Philippe Gerum wrote:
> Jan Kiszka wrote:
> 
>> Philippe Gerum wrote:
>>
>>> Jan Kiszka wrote:
>>>
>>>
>>>> Philippe Gerum wrote:
>>>>
>>>>
>>>>> I've just rolled out two patches, the first issue of the 1.1 series
>>>>> for
>>>>> x86, and the accompanying tracer patch contributed by Jan Kiszka and
>>>>> Luotao Fu. With the latter patch, the I-pipe shall trace the longest
>>>>> stalled path of the domain with the highest priority.
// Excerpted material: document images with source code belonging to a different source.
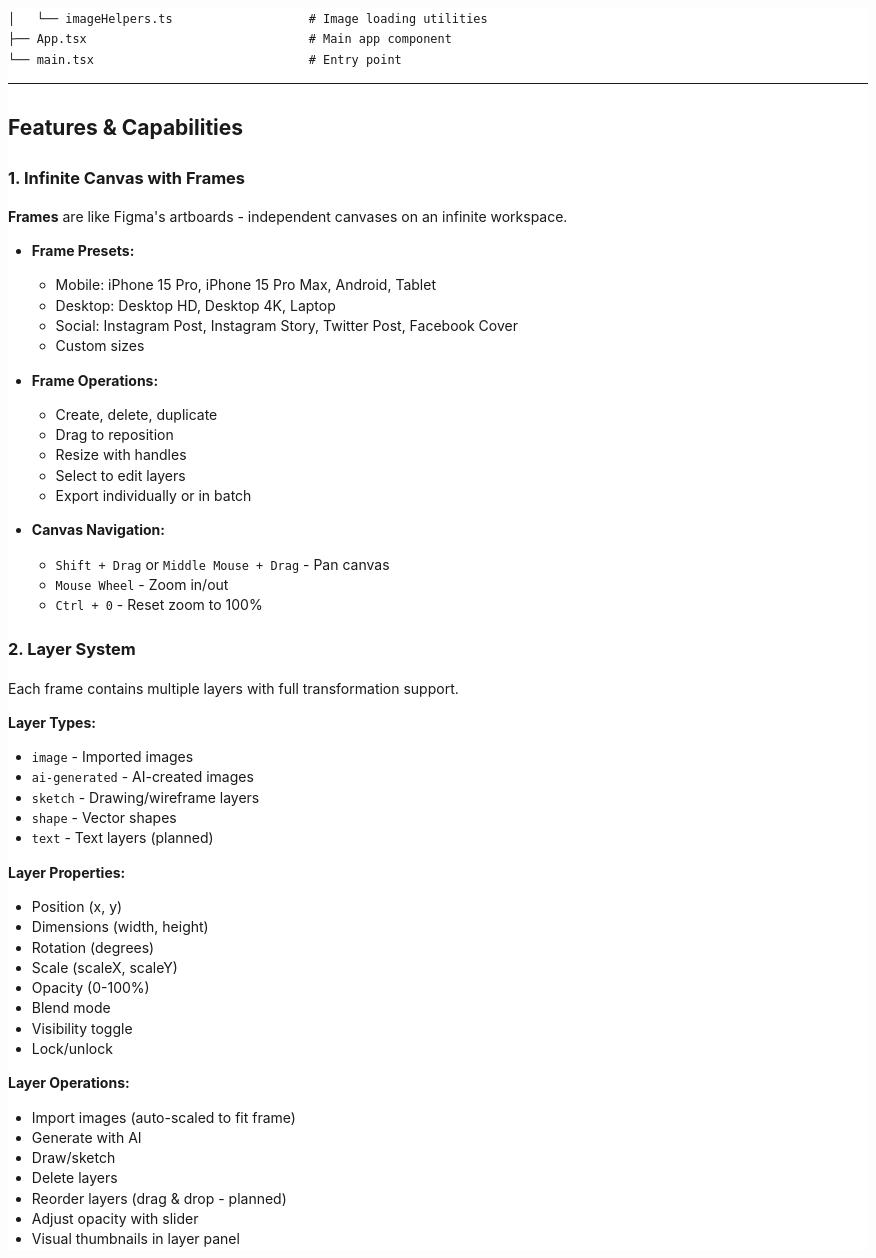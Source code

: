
 ```
│   └── imageHelpers.ts                   # Image loading utilities
├── App.tsx                               # Main app component
└── main.tsx                              # Entry point
```

---

## Features & Capabilities

### 1. Infinite Canvas with Frames

**Frames** are like Figma's artboards - independent canvases on an infinite workspace.

- **Frame Presets:**
  - Mobile: iPhone 15 Pro, iPhone 15 Pro Max, Android, Tablet
  - Desktop: Desktop HD, Desktop 4K, Laptop
  - Social: Instagram Post, Instagram Story, Twitter Post, Facebook Cover
  - Custom sizes

- **Frame Operations:**
  - Create, delete, duplicate
  - Drag to reposition
  - Resize with handles
  - Select to edit layers
  - Export individually or in batch

- **Canvas Navigation:**
  - `Shift + Drag` or `Middle Mouse + Drag` - Pan canvas
  - `Mouse Wheel` - Zoom in/out
  - `Ctrl + 0` - Reset zoom to 100%

### 2. Layer System

Each frame contains multiple layers with full transformation support.

**Layer Types:**
- `image` - Imported images
- `ai-generated` - AI-created images
- `sketch` - Drawing/wireframe layers
- `shape` - Vector shapes
- `text` - Text layers (planned)

**Layer Properties:**
- Position (x, y)
- Dimensions (width, height)
- Rotation (degrees)
- Scale (scaleX, scaleY)
- Opacity (0-100%)
- Blend mode
- Visibility toggle
- Lock/unlock

**Layer Operations:**
- Import images (auto-scaled to fit frame)
- Generate with AI
- Draw/sketch
- Delete layers
- Reorder layers (drag & drop - planned)
- Adjust opacity with slider
- Visual thumbnails in layer panel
Apply them in
>>>>> that
>>>>> order:
>>>>>
>>>>> http://download.gna.org/adeos/patches/v2.6/adeos/i386/adeos-ipipe-2.6.14-i386-1.1-00.patch
>>>>>
>>>>>
>>>>>
>>>>> http://download.gna.org/adeos/patches/v2.6/adeos/i386/tracer/ipipe-tracer-2.6.14-i386-1.1-00.patch
>>>>>
>>>>>
>>>>>
>>>>
>>>>
>>>> Two remarks: First, the tracer patch claims more in its config option
>>>> than it actually provides - mea culpa. The patch itself does not
>>>> contain
>>>> any instrumentation of ipipe. This has to be fixed. Meanwhile, please
>>>> have a look at this posting for instrumentation options:
>>>> https://mail.gna.org/public/xenomai-core/2005-12/msg00076.html
>>>>
>>>> Philippe, do you remember the issues I described about my original
>>>> ipipe_trace.instr? How can we avoid too short worst-case traces due to
>>>> domain unstalling followed by re-stalling inside the same IRQ context?
>>>> Do you see further issues with this approach? I think it would be best
>>>> if we can provide a clean CONFIG_IPIPE_TRACE_STALLS for the highest (or
>>>> later maybe even for an arbitrary) domain together with the tracer.
>>>>
>>>
>>> +static inline void ipipe_trace_stall(struct ipipe_domain *ipd, int
>>> code)
>>> +{
>>> +    if (__ipipe_pipeline_head_p(ipd) && (ipd != ipipe_root_domain))
>>> +        ipipe_trace_begin(code);
>>> +}
>>> +
>>> +static inline void ipipe_trace_unstall(struct ipipe_domain *ipd, int
>>> code)
>>> +{
>>> +    if (__ipipe_pipeline_head_p(ipd) && (ipd != ipipe_root_domain))
>>> +        ipipe_trace_end(code);
>>> +}
>>>
>>> The test is wrong in both case. You need to check that ipd is above or
>>> equal to ipipe_current_domain in the pipeline. To determine that quickly
>>> while tracing, you will probably need to insert an integer giving the
>>> position of each domain into the ipipe_domain struct.
>>
>>
>>
>> So the orderning in __ipipe_pipeline does say nothing about the priority
>> of the domain? Then this seems to have worked only by chance so far
>> for me.
>>
> 
> Of course it does. The thing is that your test must reflect the fact
> that stalling above and up to the current domain actually blocks the
> interrupts for the latter, and unstalling at least from your current
> domain unblocks them. The position value is just a suggestion to quickly
> compare the effective priority of two domains given their descriptor,
> without being stuck with the uncertainty of ipd->priority which might be
> the same for multiple domains, and without having to scan the pipeline
> top-down.

As I'm looking for the stall-time of the highest order domain, I don't
get this point for the stall. Regarding unstall: Is it the case that an
unstall below the highest domain currently stalled (e.g. Xenomai and
below is stalled, Linux gets unstalled) will also unstall the domains
above? In that case and when only looking at the highest domain (which I
will likely keep for simplicity), ipipe_trace_unstall() would simply
have to trace unconditionally.

> 
>> Anyway, fixing this does not seem to address the other issue I
>> mentioned. I once also traced the evaluation of those two conditions and
>> found no indication that this triggers the preliminary end-of-stall
>> reports I'm facing.
>>

...and this needs a closer look now.